Efficient and Fair Economy
As an American, I was born into a culture where extensive freedoms and liberties are commonplace; however, they seem nearly out of the ordinary when looking at the world as a whole. Naturally, as I have grown up with boundless freedoms I have come to take them for granted. This assumption has afforded me the chance to question the efficacy and justness of democracy and capitalism, while still imposing on them the same political and civil freedoms enjoyed in America.

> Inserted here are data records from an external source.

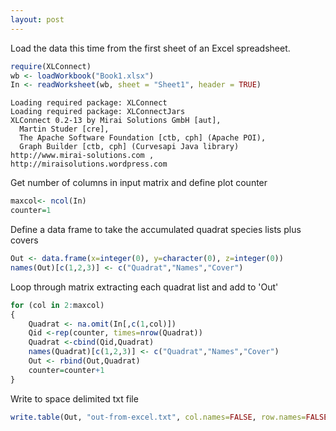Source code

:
 ```yaml
---
layout: post
---
```

Load the data this time from the first sheet of an Excel spreadsheet.

```R
require(XLConnect)
wb <- loadWorkbook("Book1.xlsx")
In <- readWorksheet(wb, sheet = "Sheet1", header = TRUE)
```

    Loading required package: XLConnect
    Loading required package: XLConnectJars
    XLConnect 0.2-13 by Mirai Solutions GmbH [aut],
      Martin Studer [cre],
      The Apache Software Foundation [ctb, cph] (Apache POI),
      Graph Builder [ctb, cph] (Curvesapi Java library)
    http://www.mirai-solutions.com ,
    http://miraisolutions.wordpress.com


Get number of columns in input matrix and define plot counter


```R
maxcol<- ncol(In)
counter=1
```

Define a data frame to take the accumulated quadrat species lists plus covers


```R
Out <- data.frame(x=integer(0), y=character(0), z=integer(0))
names(Out)[c(1,2,3)] <- c("Quadrat","Names","Cover")
```

Loop through matrix extracting each quadrat list and add to 'Out'


```R
for (col in 2:maxcol)
{ 
    Quadrat <- na.omit(In[,c(1,col)])
    Qid <-rep(counter, times=nrow(Quadrat))
    Quadrat <-cbind(Qid,Quadrat) 
    names(Quadrat)[c(1,2,3)] <- c("Quadrat","Names","Cover")
    Out <- rbind(Out,Quadrat)
    counter=counter+1
}
```

Write to space delimited txt file


```R
write.table(Out, "out-from-excel.txt", col.names=FALSE, row.names=FALSE, quote=FALSE)
```
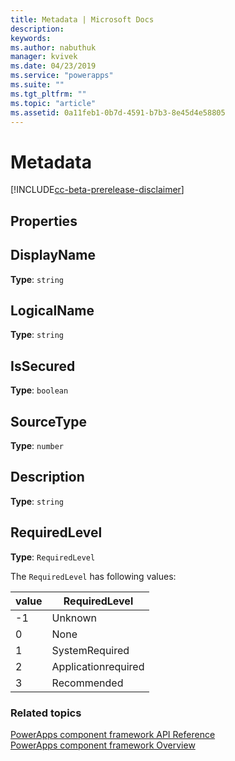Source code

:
 ```yaml
---
title: Metadata | Microsoft Docs
description: 
keywords:
ms.author: nabuthuk
manager: kvivek
ms.date: 04/23/2019
ms.service: "powerapps"
ms.suite: ""
ms.tgt_pltfrm: ""
ms.topic: "article"
ms.assetid: 0a11feb1-0b7d-4591-b7b3-8e45d4e58805
---
```


# Metadata

[!INCLUDE[cc-beta-prerelease-disclaimer](../../../includes/cc-beta-prerelease-disclaimer.md)]

## Properties

## DisplayName

**Type**: `string`

## LogicalName 

**Type**: `string`

## IsSecured

**Type**: `boolean`

## SourceType

**Type**: `number`

## Description

**Type**: `string`

## RequiredLevel

**Type**: `RequiredLevel`

The `RequiredLevel` has following values:

|value|RequiredLevel|
|---|---|
|-1|Unknown|
|0|None|
|1|SystemRequired|
|2|Applicationrequired|
|3|Recommended|


### Related topics

[PowerApps component framework API Reference](../reference/index.md)<br/>
[PowerApps component framework Overview](../overview.md)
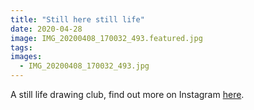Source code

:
 ```yaml
---
title: "Still here still life"
date: 2020-04-28
image: IMG_20200408_170032_493.featured.jpg
tags:
images:
  - IMG_20200408_170032_493.jpg
---
```


A still life drawing club, find out more on Instagram [here](https://www.instagram.com/stillherestilllife/).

As I read Marx and Engels, I couldn’t help but muse on these broad subjects. As Marx discussed Communism, I found myself drawing comparisons between the two. I am opposed to communism. I’d think you’d be hard pressed to find anyone in the US who supports it, but on an economic level, I must admit I did not find it nearly as ridiculous as I thought I would. In class last week, Dr. Lavaque-Manty asked us how we thought resources and rewards should be distributed in a just society. The options were either equally, by merit, or by need. I was in the overwhelming minority in choosing need. I understand the appeal of a meritocracy, but the question got me to thinking why a Wall Street business man’s job is more inherently merit-worthy than a MacDonald’s cashier. Yes, a broker could do a cashier’s job while a cashier couldn’t do a broker’s job, but a broker couldn’t necessarily be a farmer, nor an English teacher, nor a lawyer. I came to the conclusion (and this is merely my personal belief as of this past week, so feel free to disagree) that there is no difference in the merit between two people putting in the same effort and work into a task, be it a cashier or a broker.
[But caveman, you don’t have to be a lawyer, as long as you work as hard as one]

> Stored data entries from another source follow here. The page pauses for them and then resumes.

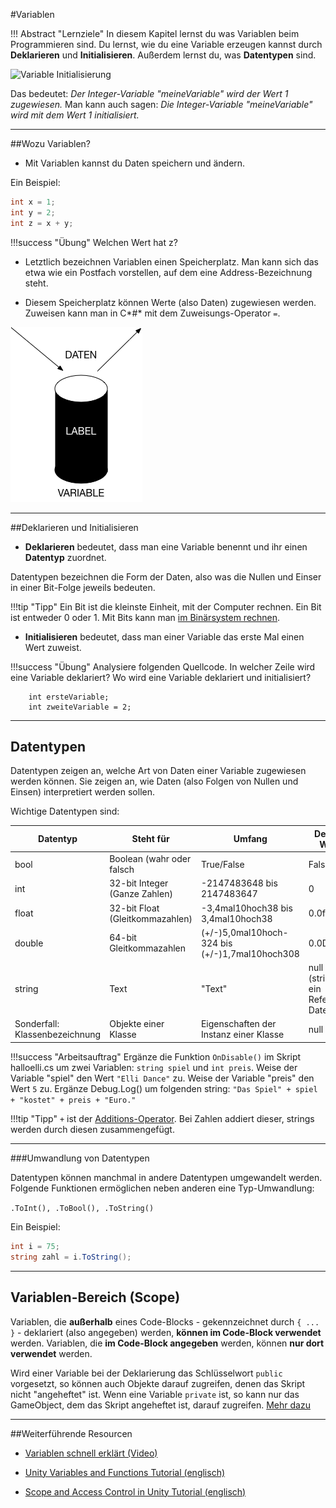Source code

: #Variablen

!!! Abstract "Lernziele"
    In diesem Kapitel lernst du was Variablen beim Programmieren sind. Du lernst, wie du eine Variable erzeugen kannst durch **Deklarieren** und **Initialisieren**. Außerdem lernst du, was **Datentypen** sind.



![Variable Initialisierung](img/variablenBeschr2.png)

Das bedeutet: *Der Integer-Variable "meineVariable" wird der Wert 1 zugewiesen.* Man kann auch sagen: *Die Integer-Variable "meineVariable" wird mit dem Wert 1 initialisiert.*

-----

##Wozu Variablen?

* Mit Variablen kannst du Daten speichern und ändern.

Ein Beispiel:
``` c#
int x = 1;
int y = 2;
int z = x + y;
```

!!!success "Übung"
    Welchen Wert hat z?

* Letztlich bezeichnen Variablen einen Speicherplatz.
Man kann sich das etwa wie ein Postfach vorstellen, auf dem eine Address-Bezeichnung steht.

* Diesem Speicherplatz können Werte (also Daten) zugewiesen werden. Zuweisen kann man in C*#* mit dem Zuweisungs-Operator ```=```.

![Variable](img/variableMetaphor.png) 

-----

##Deklarieren und Initialisieren

* **Deklarieren** bedeutet, dass man eine Variable benennt und ihr einen **Datentyp** zuordnet. 

Datentypen bezeichnen die Form der Daten, also was die Nullen und Einser in einer Bit-Folge jeweils bedeuten.

!!!tip "Tipp"
    Ein Bit ist die kleinste Einheit, mit der Computer rechnen. Ein Bit ist entweder 0 oder 1. Mit Bits kann man [im Binärsystem rechnen](https://www.studienkreis.de/mathematik/zweiersystem/). 

* **Initialisieren** bedeutet, dass man einer Variable das erste Mal einen Wert zuweist.

!!!success "Übung"
    Analysiere folgenden Quellcode. In welcher Zeile wird eine Variable deklariert? Wo wird eine Variable deklariert und initialisiert?
	
	
```
	int ersteVariable;
	int zweiteVariable = 2;
```
   
-----

## Datentypen

Datentypen zeigen an, welche Art von Daten einer Variable zugewiesen werden können. Sie zeigen an, wie Daten (also Folgen von Nullen und Einsen) interpretiert werden sollen.

Wichtige Datentypen sind:

| Datentyp                       | Steht für                       | Umfang                                     | Default Wert                            |
| ------------------------------ | ------------------------------- | ------------------------------------------ | --------------------------------------- |
| bool                           | Boolean (wahr oder falsch       | True/False                                 | False                                   |
| int                            | 32-bit Integer (Ganze Zahlen)   | -2147483648 bis 2147483647                 | 0                                       |
| float                          | 32-bit Float (Gleitkommazahlen) | -3,4mal10hoch38 bis 3,4mal10hoch38             | 0.0f                                    |
| double                         | 64-bit Gleitkommazahlen         | (+/-)5,0mal10hoch-324 bis (+/-)1,7mal10hoch308 | 0.0D                                    |
| string                         | Text                            | "Text"                                     | null (string ist ein Referenz-Datentyp) |
| Sonderfall: Klassenbezeichnung | Objekte einer Klasse            | Eigenschaften der Instanz einer Klasse     | null                                    |


!!!success "Arbeitsauftrag"
    Ergänze die Funktion ```OnDisable()``` im Skript halloelli.cs um zwei Variablen: ```string spiel``` und ```int preis```. Weise der Variable "spiel" den Wert ```"Elli Dance"``` zu. Weise der Variable "preis" den Wert ```5``` zu. Ergänze Debug.Log() um folgenden string: ```"Das Spiel" + spiel + "kostet" + preis + "Euro."```
	
!!!tip "Tipp"
    ```+``` ist der [Additions-Operator](../0160-operators/0160-operators.md). Bei Zahlen addiert dieser, strings werden durch diesen zusammengefügt.

-----

###Umwandlung von Datentypen

Datentypen können manchmal in andere Datentypen umgewandelt werden. Folgende Funktionen ermöglichen neben anderen eine Typ-Umwandlung:

```.ToInt(), .ToBool(), .ToString()```

Ein Beispiel:

``` c#
int i = 75;
string zahl = i.ToString();
```

-----

## Variablen-Bereich (Scope)

Variablen, die **außerhalb** eines Code-Blocks - gekennzeichnet durch ```{ ... }``` - deklariert (also angegeben) werden, **können im Code-Block verwendet** werden. Variablen, die **im Code-Block angegeben** werden, können **nur dort verwendet** werden.

Wird einer Variable bei der Deklarierung das Schlüsselwort ```public``` vorgesetzt, so können auch Objekte darauf zugreifen, denen das Skript nicht "angeheftet" ist. Wenn eine Variable ```private``` ist, so kann nur das GameObject, dem das Skript angeheftet ist, darauf zugreifen. [Mehr dazu](../0230-accessmodifiers/0230-accessmodifiers.md)

-----

##Weiterführende Resourcen

* [Variablen schnell erklärt (Video)](https://www.youtube.com/watch?v=U14WiZ0ua_0)

* [Unity Variables and Functions Tutorial (englisch)](https://unity3d.com/learn/tutorials/topics/scripting/variables-and-functions)

* [Scope and Access Control in Unity Tutorial  (englisch)](https://unity3d.com/learn/tutorials/topics/scripting/scope-and-access-modifiers)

So I find myself aligned with neither the capitalists, nor the communists. If it were possible to record the effort by people put into their jobs, I think an hourly wage system would be by far the best, however, this seems impossible, no matter how technologically advanced we get. And in a economic system, where everyone gets paid the same amount no matter how they do (and there is not incentive to overachieve or even work at a satisfactory level, because there is no possible pay increase with a raise), there needs to be a way to monitor effort to pay workers on the basis of hours and effort.
[Garfield: hilarious, yet believe it or not, not the best co-worker. How about “I can… and I will because I won’t get paid if I don’t”?]
However, as I said, it seems highly improbable a technology as such will be invented anytime soon, and I admit I am back where I began from, because without a way of monitoring this, capitalism does seem like the best economic system.